インドは24日、トランプ米大統領が自身のSNS「トゥルースソーシャル」に投稿した、インド人およびインドに関する「不適切な」発言を強く批判したとBBCが報じた。
トランプ大統領は、インドや中国出身者が米国の出生地主義による市民権を悪用していると主張するポッドキャスター、マイケル・サヴェジ氏の発言をまとめた4ページの記録を共有した。サヴェジ氏は「米国で生まれた子どもは即座に市民権を得て、中国やインド、あるいは地球上の他の地獄から家族を呼び寄せる」と述べた。
インド外務省はトランプ大統領やサヴェジ氏の名前には直接言及しなかったものの、「情報不足で不適切、かつ品位に欠ける内容であり、長年にわたり相互尊重と共通の利益に基づいてきた印米関係の現実を反映していない」と批判した。
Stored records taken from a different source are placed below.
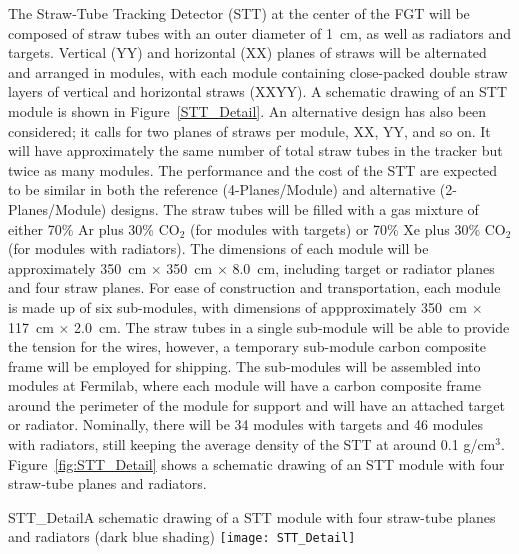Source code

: The Straw-Tube Tracking Detector (STT) %
at the center of the FGT %
will be composed of straw tubes with an outer diameter of 1~cm, as well as 
radiators and targets.  
Vertical (YY) and horizontal (XX) planes of straws  will be alternated and 
arranged in modules, with each module containing close-packed double straw layers 
of vertical and horizontal straws (XXYY).  A schematic drawing of an STT module is shown in 
Figure~\ref{STT_Detail}. 
An alternative design has also been considered; it calls for two planes of straws
per module, XX, YY, and so on. It will have approximately the same number of
total straw tubes in the tracker but twice as many modules. 
The performance and the cost of the STT are expected to be similar 
in both the reference (4-Planes/Module) and alternative (2-Planes/Module) designs.
 The straw tubes will be filled with a
gas mixture of either 70\% Ar plus 30\% CO$_2$ (for modules with targets) or
70\% Xe plus 30\% CO$_2$ (for modules with radiators). 
The dimensions of each module  will
be approximately 350~cm $\times$ 350~cm $\times$ 8.0~cm, including 
target or radiator planes and four straw planes. For ease of construction and
transportation, each module is made up of six sub-modules, with dimensions of
appproximately 350~cm $\times$ 117~cm $\times$ 2.0~cm. 
The straw tubes in a single sub-module will be able to provide the tension 
for the wires, however, a temporary sub-module carbon composite frame will 
be employed for shipping. The sub-modules will be assembled %
into modules 
at Fermilab, where each module will have a carbon composite frame around 
the perimeter of the module for support  and will have an attached target or 
radiator. Nominally, there will be 34 modules with targets and 46 modules 
with radiators, still keeping the 
average density of the STT at around 0.1 g/cm$^3$. Figure~\ref{fig:STT_Detail}
shows a schematic drawing of an STT module with four straw-tube planes and
radiators.


\begin{cdrfigure}{STT_Detail}{A schematic drawing of a STT module with four straw-tube planes and
radiators (dark blue shading)}
\texttt{[image: STT\_Detail]}
\end{cdrfigure}

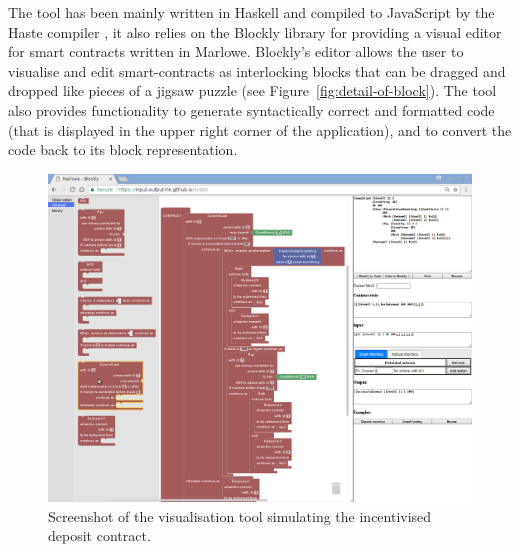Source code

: \documentclass[
      acmsmall
    , screen
    , review=true
  ]{acmart}
\begin{document}
The tool has been mainly written in Haskell and compiled to JavaScript
by the Haste compiler \cite{Haste}, it also relies on
the Blockly library \cite{Blockly} for providing a visual
editor for smart contracts written in Marlowe. Blockly's editor allows
the user to visualise and edit smart-contracts as interlocking blocks
that can be dragged and dropped like pieces of a jigsaw puzzle (see
Figure~\ref{fig:detail-of-block}). The tool also provides functionality
to generate syntactically correct and formatted code (that is displayed
in the upper right corner of the application), and to convert the
code back to its block representation.

\begin{figure}
\begin{centering}
\includegraphics[width=1\textwidth]{pix/screenshot1}
\par\end{centering}
\caption{\label{fig:full-screenshot-demo}Screenshot of the visualisation tool
simulating the incentivised deposit contract.}
\end{figure}
\end{document}
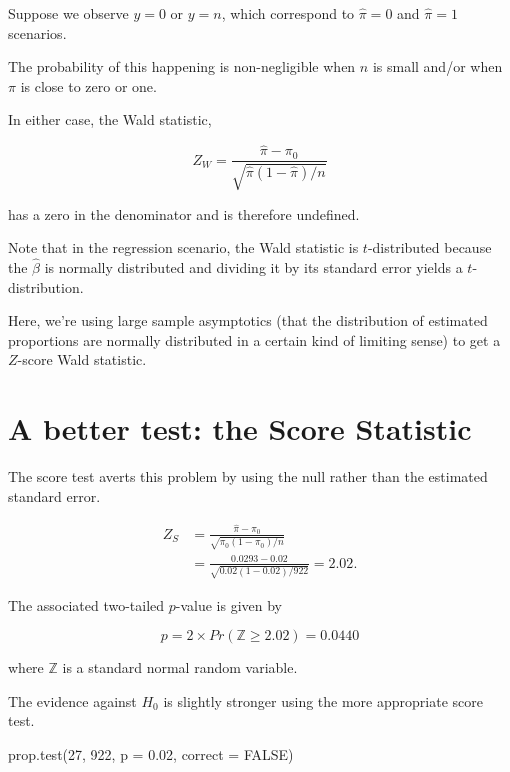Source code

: \documentclass[
  letterpaper,
  DIV=11,
  numbers=noendperiod]{scrreport}
\newenvironment{Shaded}{\begin{snugshade}}{\end{snugshade}}
\newcommand{\AttributeTok}[1]{\textcolor[rgb]{0.40,0.45,0.13}{#1}}
\newcommand{\ConstantTok}[1]{\textcolor[rgb]{0.56,0.35,0.01}{#1}}
\newcommand{\DecValTok}[1]{\textcolor[rgb]{0.68,0.00,0.00}{#1}}
\newcommand{\FloatTok}[1]{\textcolor[rgb]{0.68,0.00,0.00}{#1}}
\newcommand{\FunctionTok}[1]{\textcolor[rgb]{0.28,0.35,0.67}{#1}}
\newcommand{\NormalTok}[1]{\textcolor[rgb]{0.00,0.23,0.31}{#1}}
\begin{document}
Suppose we observe \(y = 0\) or \(y = n\), which correspond to
\(\hat \pi = 0\) and \(\hat \pi = 1\) scenarios.

The probability of this happening is non-negligible when \(n\) is small
and/or when \(\pi\) is close to zero or one.

In either case, the Wald statistic,

\[
Z_W = \frac{\hat \pi - \pi_0} { \sqrt{\hat \pi ( 1 - \hat \pi ) / n }}
\]

has a zero in the denominator and is therefore undefined.

Note that in the regression scenario, the Wald statistic is
\(t\)-distributed because the \(\hat \beta\) is normally distributed and
dividing it by its standard error yields a \(t\)-distribution.

Here, we're using large sample asymptotics (that the distribution of
estimated proportions are normally distributed in a certain kind of
limiting sense) to get a \(Z\)-score Wald statistic.

\hypertarget{a-better-test-the-score-statistic}{%
\section{A better test: the Score
Statistic}\label{a-better-test-the-score-statistic}}

The score test averts this problem by using the null rather than the
estimated standard error.

\[
\begin{aligned}
Z_S & = \frac{\hat \pi - \pi_0}{\sqrt{\pi_0 ( 1- \pi_0)/n}} \\ 
& = \frac{0.0293 − 0.02}{\sqrt{0.02(1 − 0.02)/922}} = 2.02.
\end{aligned}
\]

The associated two-tailed \(p\)-value is given by

\[
p = 2 \times Pr(\mathbb Z \geq 2.02) = 0.0440
\]

where \(\mathbb Z\) is a standard normal random variable.

The evidence against \(H_0\) is slightly stronger using the more
appropriate score test.

\begin{Shaded}
\begin{Highlighting}[]
\FunctionTok{prop.test}\NormalTok{(}\DecValTok{27}\NormalTok{, }\DecValTok{922}\NormalTok{, }\AttributeTok{p =} \FloatTok{0.02}\NormalTok{, }\AttributeTok{correct =} \ConstantTok{FALSE}\NormalTok{)}
\end{Highlighting}
\end{Shaded}
\end{document}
この発言はインド国内で怒りを呼び、主要野党であるインド国民会議は「極めて侮辱的で反インド的だ」と非難した。同党はXで「ナレンドラ・モディ首相はこの問題について米大統領に強く抗議すべきだ」と述べた。
トランプ大統領の投稿は、一時は順調だった米印関係が不安定になった時期に出された。トランプ大統領はインドのロシア産石油購入資金がウクライナ戦争の資金源になっているとして、インドにロシア産石油購入の中止を迫っている。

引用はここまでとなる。